*Goal of the exercise*. Return the entries verbatim and drop every picture.

### Data listing

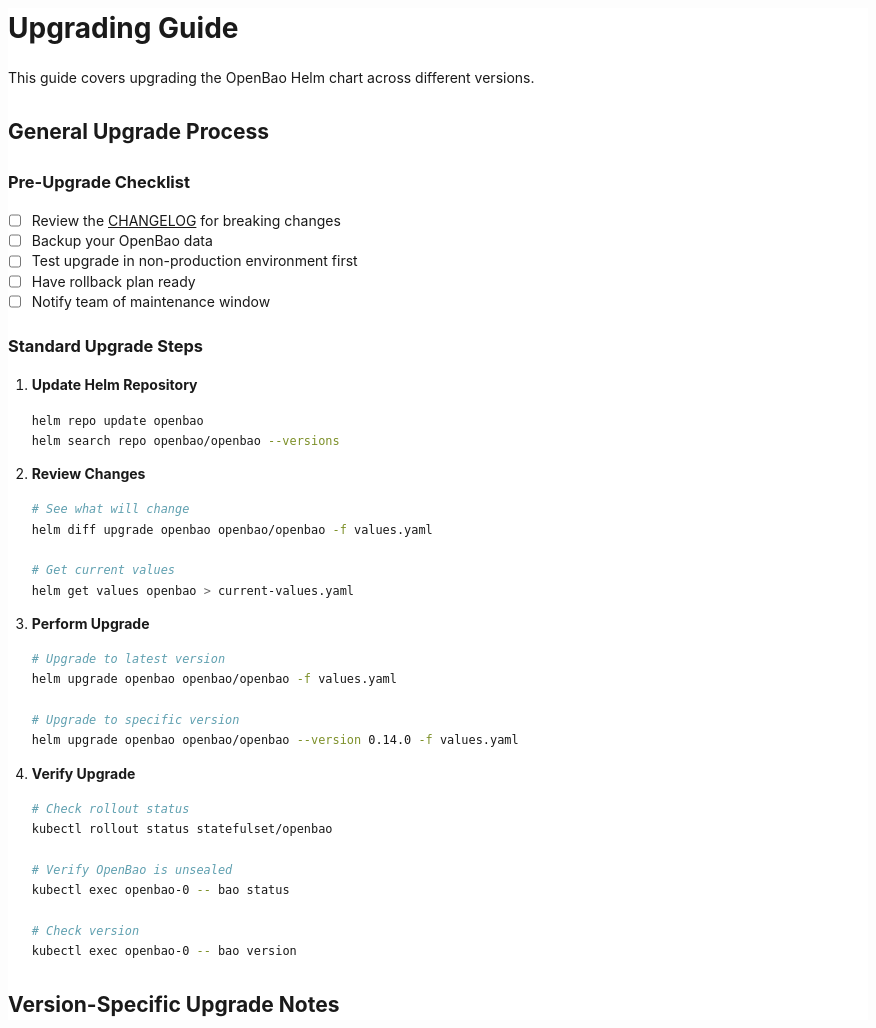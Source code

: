 # Upgrading Guide

This guide covers upgrading the OpenBao Helm chart across different versions.

## General Upgrade Process

### Pre-Upgrade Checklist

- [ ] Review the [CHANGELOG](./CHANGELOG.md) for breaking changes
- [ ] Backup your OpenBao data
- [ ] Test upgrade in non-production environment first
- [ ] Have rollback plan ready
- [ ] Notify team of maintenance window

### Standard Upgrade Steps

1. **Update Helm Repository**
   ```bash
   helm repo update openbao
   helm search repo openbao/openbao --versions
   ```

2. **Review Changes**
   ```bash
   # See what will change
   helm diff upgrade openbao openbao/openbao -f values.yaml
   
   # Get current values
   helm get values openbao > current-values.yaml
   ```

3. **Perform Upgrade**
   ```bash
   # Upgrade to latest version
   helm upgrade openbao openbao/openbao -f values.yaml
   
   # Upgrade to specific version
   helm upgrade openbao openbao/openbao --version 0.14.0 -f values.yaml
   ```

4. **Verify Upgrade**
   ```bash
   # Check rollout status
   kubectl rollout status statefulset/openbao
   
   # Verify OpenBao is unsealed
   kubectl exec openbao-0 -- bao status
   
   # Check version
   kubectl exec openbao-0 -- bao version
   ```

## Version-Specific Upgrade Notes
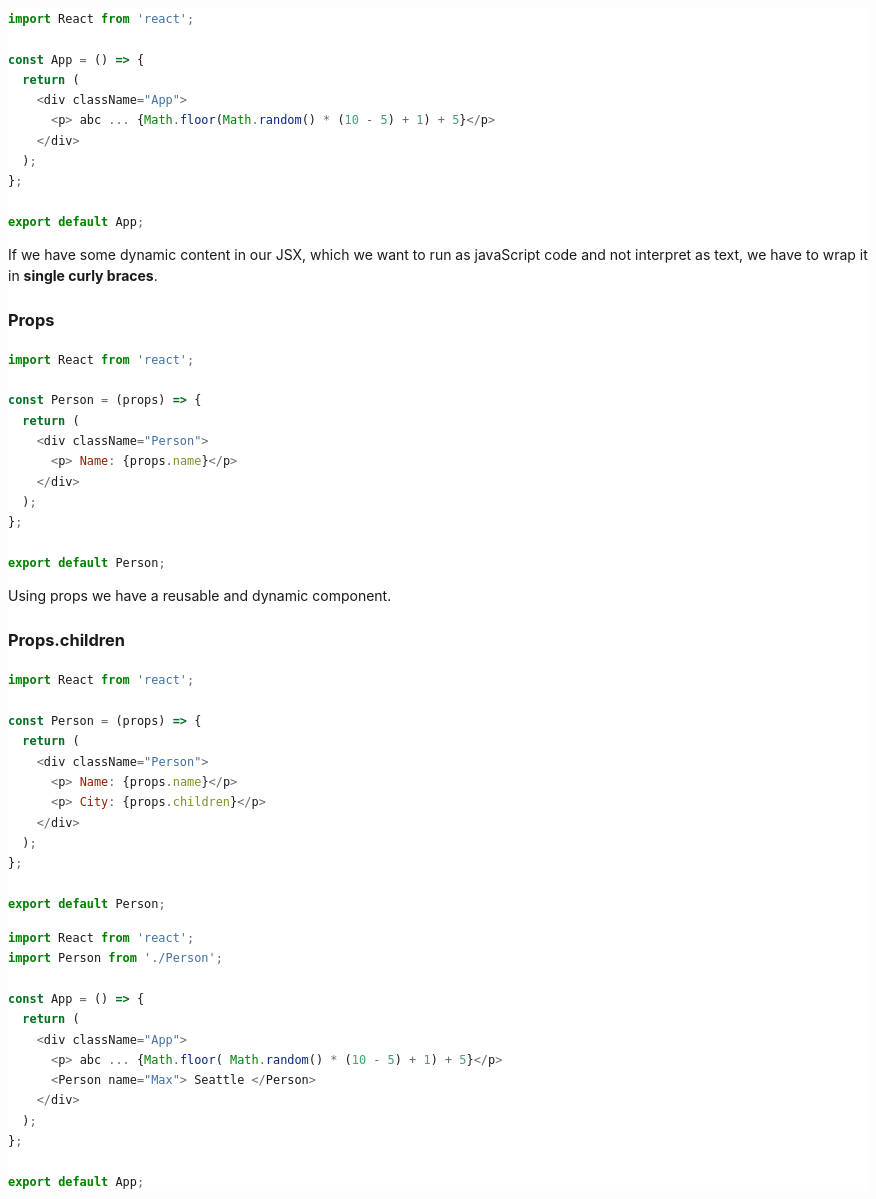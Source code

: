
 ```javascript
import React from 'react';

const App = () => {
  return (
    <div className="App">
      <p> abc ... {Math.floor(Math.random() * (10 - 5) + 1) + 5}</p>
    </div>
  );
};

export default App;
```

If we have some dynamic content in our JSX, which we want to run as javaScript code and not interpret as text, we have to wrap it in **single curly braces**.

### Props

```javascript
import React from 'react';

const Person = (props) => {
  return (
    <div className="Person">
      <p> Name: {props.name}</p>
    </div>
  );
};

export default Person;
```

Using props we have a reusable and dynamic component. 

### Props.children

```javascript
import React from 'react';

const Person = (props) => {
  return (
    <div className="Person">
      <p> Name: {props.name}</p>
      <p> City: {props.children}</p>
    </div>
  );
};

export default Person;
```

```javascript
import React from 'react';
import Person from './Person';

const App = () => {
  return (
    <div className="App">
      <p> abc ... {Math.floor( Math.random() * (10 - 5) + 1) + 5}</p>
      <Person name="Max"> Seattle </Person>
    </div>
  );
};

export default App;
```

######

*Solution to the problem*.
Source code

: # Upgrading Guide

This guide covers upgrading the OpenBao Helm chart across different versions.

## General Upgrade Process

### Pre-Upgrade Checklist

- [ ] Review the [CHANGELOG](./CHANGELOG.md) for breaking changes
- [ ] Backup your OpenBao data
- [ ] Test upgrade in non-production environment first
- [ ] Have rollback plan ready
- [ ] Notify team of maintenance window

### Standard Upgrade Steps

1. **Update Helm Repository**
   ```bash
   helm repo update openbao
   helm search repo openbao/openbao --versions
   ```

2. **Review Changes**
   ```bash
   # See what will change
   helm diff upgrade openbao openbao/openbao -f values.yaml
   
   # Get current values
   helm get values openbao > current-values.yaml
   ```

3. **Perform Upgrade**
   ```bash
   # Upgrade to latest version
   helm upgrade openbao openbao/openbao -f values.yaml
   
   # Upgrade to specific version
   helm upgrade openbao openbao/openbao --version 0.14.0 -f values.yaml
   ```

4. **Verify Upgrade**
   ```bash
   # Check rollout status
   kubectl rollout status statefulset/openbao
   
   # Verify OpenBao is unsealed
   kubectl exec openbao-0 -- bao status
   
   # Check version
   kubectl exec openbao-0 -- bao version
   ```

## Version-Specific Upgrade Notes
Source code

:
 ```javascript
import React from 'react';

const App = () => {
  return (
    <div className="App">
      <p> abc ... {Math.floor(Math.random() * (10 - 5) + 1) + 5}</p>
    </div>
  );
};

export default App;
```

If we have some dynamic content in our JSX, which we want to run as javaScript code and not interpret as text, we have to wrap it in **single curly braces**.

### Props

```javascript
import React from 'react';

const Person = (props) => {
  return (
    <div className="Person">
      <p> Name: {props.name}</p>
    </div>
  );
};

export default Person;
```

Using props we have a reusable and dynamic component. 

### Props.children

```javascript
import React from 'react';

const Person = (props) => {
  return (
    <div className="Person">
      <p> Name: {props.name}</p>
      <p> City: {props.children}</p>
    </div>
  );
};

export default Person;
```

```javascript
import React from 'react';
import Person from './Person';

const App = () => {
  return (
    <div className="App">
      <p> abc ... {Math.floor( Math.random() * (10 - 5) + 1) + 5}</p>
      <Person name="Max"> Seattle </Person>
    </div>
  );
};

export default App;
```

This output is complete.